Long Segment Tracheal Stenosis
Great Ormond Street Hospital doesn't have an accident and emergency department, so when a child arrives in an ambulance it's a special case. One year old Tahlia Lovegrove has been rushed to the critical care unit. Her anxious parents, Alison and Paul, can only look on as their daughter is kept alive by a life-support machine.
Tahlia's condition became critical when she woke up at her home, in Brighton, struggling to breathe. She has an extremely rare disease called Long Segment Tracheal Stenosis. It means her windpipe, or trachea, is so narrow that she can hardly breathe. This life-threatening condition can be present at birth or acquired from trauma or infection.
Tahlia has been rushed to Great Ormond Street Hospital in London as it's the only hospital in the UK that treats this condition. She'll be looked after by one of the top paediatric heart and lung surgeons in the country. Professor Martin Elliot has worked at the hospital for the past twenty years. His tracheal team is world-famous.
Up until recently, many children died from Tahlia's condition, but Professor Elliot and his team have changed all that. Six years ago they developed a revolutionary surgical technique that shortens and widens the trachea. Tahlia's surgery will be a challenge for Professor Elliott , her trachea is so narrow that he hasn't been able to get a camera inside to take a proper look. Hw wont know the full extent of her problem until the surgery is underway.
Prof. Martin Elliott
As the team begin the surgery, it takes them an hour to locate Tahlia's trachea. Professor Elliott explains the difficulty "The trachea is buried deep in the chest near the back and it's within a lot of blood vessels, the aorta leaving the heart and the main vein draining into the heart. Immediately, you generate the need for complexity".
Once Tahlia's trachea has been cut there's no going back. The narrow part of the trachea is cut in half then sliced open. The split narrow sections are then overlapped and stitched together making it shorter and wider. Before they cut they must be certain there is enough movement to permit the necessary overlap.
Molly's trachea has a diameter of 1.8mm, the normal trachea should be between six and eight millimetres, over three times the size of Tahlia's.
The two sections of the narrow trachea are carefully stitched and pulled together. When the stitching is complete, the join is sealed with special tissue glue. The surgery has taken five hours.

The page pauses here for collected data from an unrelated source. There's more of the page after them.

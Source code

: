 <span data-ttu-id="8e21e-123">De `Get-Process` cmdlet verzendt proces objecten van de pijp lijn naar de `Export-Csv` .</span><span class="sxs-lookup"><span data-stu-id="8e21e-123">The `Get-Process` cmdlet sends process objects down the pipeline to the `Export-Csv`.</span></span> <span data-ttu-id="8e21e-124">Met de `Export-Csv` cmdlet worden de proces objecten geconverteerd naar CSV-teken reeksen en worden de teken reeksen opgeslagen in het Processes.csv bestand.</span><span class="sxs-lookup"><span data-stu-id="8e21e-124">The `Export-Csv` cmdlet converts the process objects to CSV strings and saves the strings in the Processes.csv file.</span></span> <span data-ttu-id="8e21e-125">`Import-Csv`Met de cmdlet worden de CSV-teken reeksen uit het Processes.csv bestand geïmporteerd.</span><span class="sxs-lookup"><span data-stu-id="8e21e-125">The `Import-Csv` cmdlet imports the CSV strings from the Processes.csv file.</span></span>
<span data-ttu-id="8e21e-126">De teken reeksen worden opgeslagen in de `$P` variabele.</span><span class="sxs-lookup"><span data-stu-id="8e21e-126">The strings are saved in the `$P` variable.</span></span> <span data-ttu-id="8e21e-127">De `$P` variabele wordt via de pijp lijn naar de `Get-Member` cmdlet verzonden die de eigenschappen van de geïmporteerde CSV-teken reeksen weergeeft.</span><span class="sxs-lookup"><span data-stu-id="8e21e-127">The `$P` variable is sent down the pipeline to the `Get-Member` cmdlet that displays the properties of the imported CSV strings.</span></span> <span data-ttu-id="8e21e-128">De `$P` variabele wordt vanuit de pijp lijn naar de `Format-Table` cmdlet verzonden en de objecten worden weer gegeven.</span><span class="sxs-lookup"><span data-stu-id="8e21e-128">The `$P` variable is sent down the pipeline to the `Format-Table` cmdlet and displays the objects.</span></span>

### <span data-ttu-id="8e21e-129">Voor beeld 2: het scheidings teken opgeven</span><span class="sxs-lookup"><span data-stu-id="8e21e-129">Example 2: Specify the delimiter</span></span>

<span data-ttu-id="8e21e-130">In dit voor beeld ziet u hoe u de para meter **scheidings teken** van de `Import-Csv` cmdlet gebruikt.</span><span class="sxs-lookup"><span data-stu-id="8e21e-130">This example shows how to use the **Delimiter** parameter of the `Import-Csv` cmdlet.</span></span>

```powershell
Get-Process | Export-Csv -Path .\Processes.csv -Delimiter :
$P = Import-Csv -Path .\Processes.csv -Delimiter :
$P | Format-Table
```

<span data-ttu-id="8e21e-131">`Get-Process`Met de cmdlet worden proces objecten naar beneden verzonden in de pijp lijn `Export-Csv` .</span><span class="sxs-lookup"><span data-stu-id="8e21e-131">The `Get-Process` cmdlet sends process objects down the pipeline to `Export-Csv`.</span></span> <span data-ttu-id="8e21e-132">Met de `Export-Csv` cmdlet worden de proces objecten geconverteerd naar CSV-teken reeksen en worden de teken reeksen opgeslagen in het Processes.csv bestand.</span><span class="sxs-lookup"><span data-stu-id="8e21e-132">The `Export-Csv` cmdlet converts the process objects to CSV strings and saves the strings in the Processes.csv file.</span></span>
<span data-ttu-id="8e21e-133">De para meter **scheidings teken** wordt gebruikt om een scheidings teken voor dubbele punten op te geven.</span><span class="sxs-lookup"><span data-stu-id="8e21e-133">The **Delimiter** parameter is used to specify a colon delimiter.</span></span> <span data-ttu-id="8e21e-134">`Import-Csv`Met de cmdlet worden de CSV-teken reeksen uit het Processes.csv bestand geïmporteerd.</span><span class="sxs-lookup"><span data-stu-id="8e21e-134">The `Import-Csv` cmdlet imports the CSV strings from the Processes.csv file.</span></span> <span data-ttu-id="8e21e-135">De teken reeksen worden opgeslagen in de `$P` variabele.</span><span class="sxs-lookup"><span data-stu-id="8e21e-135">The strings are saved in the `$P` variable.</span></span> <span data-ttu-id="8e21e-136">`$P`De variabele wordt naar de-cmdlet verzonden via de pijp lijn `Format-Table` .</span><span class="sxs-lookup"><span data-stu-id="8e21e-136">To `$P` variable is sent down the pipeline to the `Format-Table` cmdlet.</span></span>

Tahlia will be kept sedated and paralysed for the next 48 hours to give her trachea time to heal. Her next big challenge will be when doctors remove her breathing tube to see how well she can breathe on her own.

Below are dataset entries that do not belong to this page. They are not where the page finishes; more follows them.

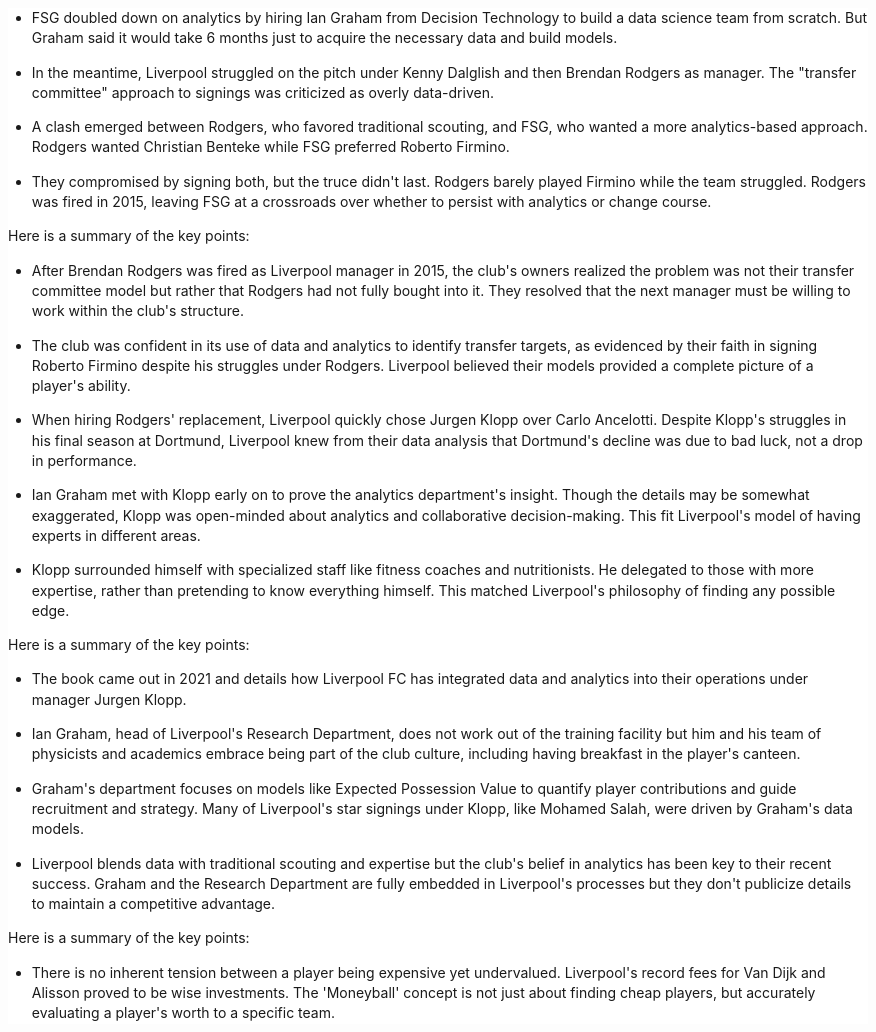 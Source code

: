 - FSG doubled down on analytics by hiring Ian Graham from Decision Technology to build a data science team from scratch. But Graham said it would take 6 months just to acquire the necessary data and build models. 

- In the meantime, Liverpool struggled on the pitch under Kenny Dalglish and then Brendan Rodgers as manager. The "transfer committee" approach to signings was criticized as overly data-driven. 

- A clash emerged between Rodgers, who favored traditional scouting, and FSG, who wanted a more analytics-based approach. Rodgers wanted Christian Benteke while FSG preferred Roberto Firmino. 

- They compromised by signing both, but the truce didn't last. Rodgers barely played Firmino while the team struggled. Rodgers was fired in 2015, leaving FSG at a crossroads over whether to persist with analytics or change course.

 Here is a summary of the key points:

- After Brendan Rodgers was fired as Liverpool manager in 2015, the club's owners realized the problem was not their transfer committee model but rather that Rodgers had not fully bought into it. They resolved that the next manager must be willing to work within the club's structure. 

- The club was confident in its use of data and analytics to identify transfer targets, as evidenced by their faith in signing Roberto Firmino despite his struggles under Rodgers. Liverpool believed their models provided a complete picture of a player's ability.

- When hiring Rodgers' replacement, Liverpool quickly chose Jurgen Klopp over Carlo Ancelotti. Despite Klopp's struggles in his final season at Dortmund, Liverpool knew from their data analysis that Dortmund's decline was due to bad luck, not a drop in performance. 

- Ian Graham met with Klopp early on to prove the analytics department's insight. Though the details may be somewhat exaggerated, Klopp was open-minded about analytics and collaborative decision-making. This fit Liverpool's model of having experts in different areas.

- Klopp surrounded himself with specialized staff like fitness coaches and nutritionists. He delegated to those with more expertise, rather than pretending to know everything himself. This matched Liverpool's philosophy of finding any possible edge.

 Here is a summary of the key points:

- The book came out in 2021 and details how Liverpool FC has integrated data and analytics into their operations under manager Jurgen Klopp. 

- Ian Graham, head of Liverpool's Research Department, does not work out of the training facility but him and his team of physicists and academics embrace being part of the club culture, including having breakfast in the player's canteen. 

- Graham's department focuses on models like Expected Possession Value to quantify player contributions and guide recruitment and strategy. Many of Liverpool's star signings under Klopp, like Mohamed Salah, were driven by Graham's data models.

- Liverpool blends data with traditional scouting and expertise but the club's belief in analytics has been key to their recent success. Graham and the Research Department are fully embedded in Liverpool's processes but they don't publicize details to maintain a competitive advantage.

 Here is a summary of the key points:

- There is no inherent tension between a player being expensive yet undervalued. Liverpool's record fees for Van Dijk and Alisson proved to be wise investments. The 'Moneyball' concept is not just about finding cheap players, but accurately evaluating a player's worth to a specific team.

Intensive care consultant Dr Mark Piggott will be responsible for removing Tahlia's breathing tube. It should be straight forward, but there's a problem. The tube is stuck and he's not prepared to pull harder until he's had a look with a bronchoscope.
The investigation revealed that one of the stitches in her trachea was holding the tube in place. It was successfully removed overnight, but Tahlia's not breathing well on her own yet and is very agitated. The next few days are going to be crucial.
Now that she is learning to breathe on her own again, the strength of the trachea will be put to the test. After five days, she is well enough to leave intensive care and move into ladybird ward. Tahlia's biggest challenge now is to withdraw from the morphine that has been keeping her pain at bay for the last two weeks.
Back home in Brighton, two months later, Tahlia is doing well.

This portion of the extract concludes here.